HDFC Bank Q1 PAT rises 5% YoY to Rs 19,060 crore


HDFC Bank reported a 4.98% increase in standalone net profit to Rs 19,059.72 crore in Q1 FY27 as against Rs 18,155.21 crore posted in Q1 FY26.

Total income declined 7.08% year on year (YoY) to Rs 92,184.38 crore in Q1 FY27 from Rs 99,200.03 crore in Q1 FY26.

The banks profit before tax (PBT) stood at Rs 25,108.30 crore in the first quarter of FY27, registering a 17.92% YoY growth.

Net interest income (interest earned less interest expended) grew 6.7% YoY to Rs 33,530 crore in Q1 FY27 from Rs 31,440 crore in Q1 FY26. Net interest margin stood at 3.26% on total assets and 3.40% based on interest-earning assets.

 

Operating profit before provisions and contingencies declined 21.17% YoY to Rs 28,168.06 crore in Q1 FY27 from Rs 35,733.96 crore in Q1 FY26.

Provisions and contingencies declined 78.81% YoY to Rs 3,059.76 crore in Q1 FY27 from Rs 14,441.63 crore in Q1 FY26. The total credit cost ratio stood at 0.40% for the quarter ended 30 June 2026.

Operating expenses increased 4.32% YoY to Rs 18,187.49 crore in Q1 FY27 from Rs 17,433.84 crore in Q1 FY26. The cost-to-income ratio stood at 39.2%.

The banks average deposits grew 13.3% YoY to Rs 30,11,500 crore in the June 2026 quarter from Rs 26,57,600 crore in the June 2025 quarter.
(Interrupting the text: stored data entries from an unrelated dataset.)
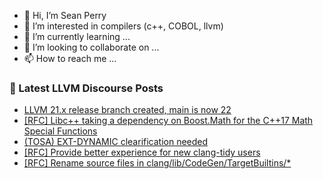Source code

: - 👋 Hi, I’m Sean Perry
- 👀 I’m interested in compilers (c++, COBOL, llvm)
- 🌱 I’m currently learning ...
- 💞️ I’m looking to collaborate on ...
- 📫 How to reach me ...

<!---
s66perry/s66perry is a ✨ special ✨ repository because its `README.md` (this file) appears on your GitHub profile.
You can click the Preview link to take a look at your changes.
--->
### 📕 Latest LLVM Discourse Posts

<!-- DISCOURSE-LLVM:START -->
- [LLVM 21.x release branch created, main is now 22](https://discourse.llvm.org/t/llvm-21-x-release-branch-created-main-is-now-22/87374#post_2)
- [[RFC] Libc++ taking a dependency on Boost.Math for the C++17 Math Special Functions](https://discourse.llvm.org/t/rfc-libc-taking-a-dependency-on-boost-math-for-the-c-17-math-special-functions/87479#post_1)
- [&lpar;TOSA&rpar; EXT-DYNAMIC clearification needed](https://discourse.llvm.org/t/tosa-ext-dynamic-clearification-needed/87478#post_1)
- [[RFC] Provide better experience for new clang-tidy users](https://discourse.llvm.org/t/rfc-provide-better-experience-for-new-clang-tidy-users/87466#post_14)
- [[RFC] Rename source files in clang/lib/CodeGen/TargetBuiltins/*](https://discourse.llvm.org/t/rfc-rename-source-files-in-clang-lib-codegen-targetbuiltins/87462#post_5)
<!-- DISCOURSE-LLVM:END -->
Average CASA deposits stood at Rs 9,57,000 crore, up 11.2% YoY.

Gross advances stood at Rs 30,60,800 crore as on 30 June 2026, registering a 15.4% YoY growth. Advances under management grew 12.4% YoY. Retail loans rose 7.2%, small and mid-market enterprise loans grew 18.7%, while corporate and other wholesale loans increased 18.6%. Overseas advances constituted 1.6% of total advances.

Gross non-performing assets (NPAs) stood at 1.17% of gross advances as on 30 June 2026 (0.91% excluding agricultural NPAs), compared with 1.15% as on 31 March 2026 and 1.40% as on 30 June 2025. Net NPAs stood at 0.41% of net advances.

The banks total capital adequacy ratio (CAR) under Basel III stood at 19.6% as on 30 June 2026 (19.9% a year ago), against the regulatory requirement of 11.9%. Tier 1 CAR stood at 17.8%, while the Common Equity Tier 1 (CET1) ratio stood at 17.4%. Risk-weighted assets stood at Rs 30,52,000 crore.

HDFC Bank is India’s largest private sector lender. As of 30 June 2026, the bank’s distribution network comprised 9,694 branches and 20,958 ATMs across 4,175 cities and towns.

Shares of HDFC Bank rose 1.40% to settle at Rs 819.65 on Friday, 17 July 2026.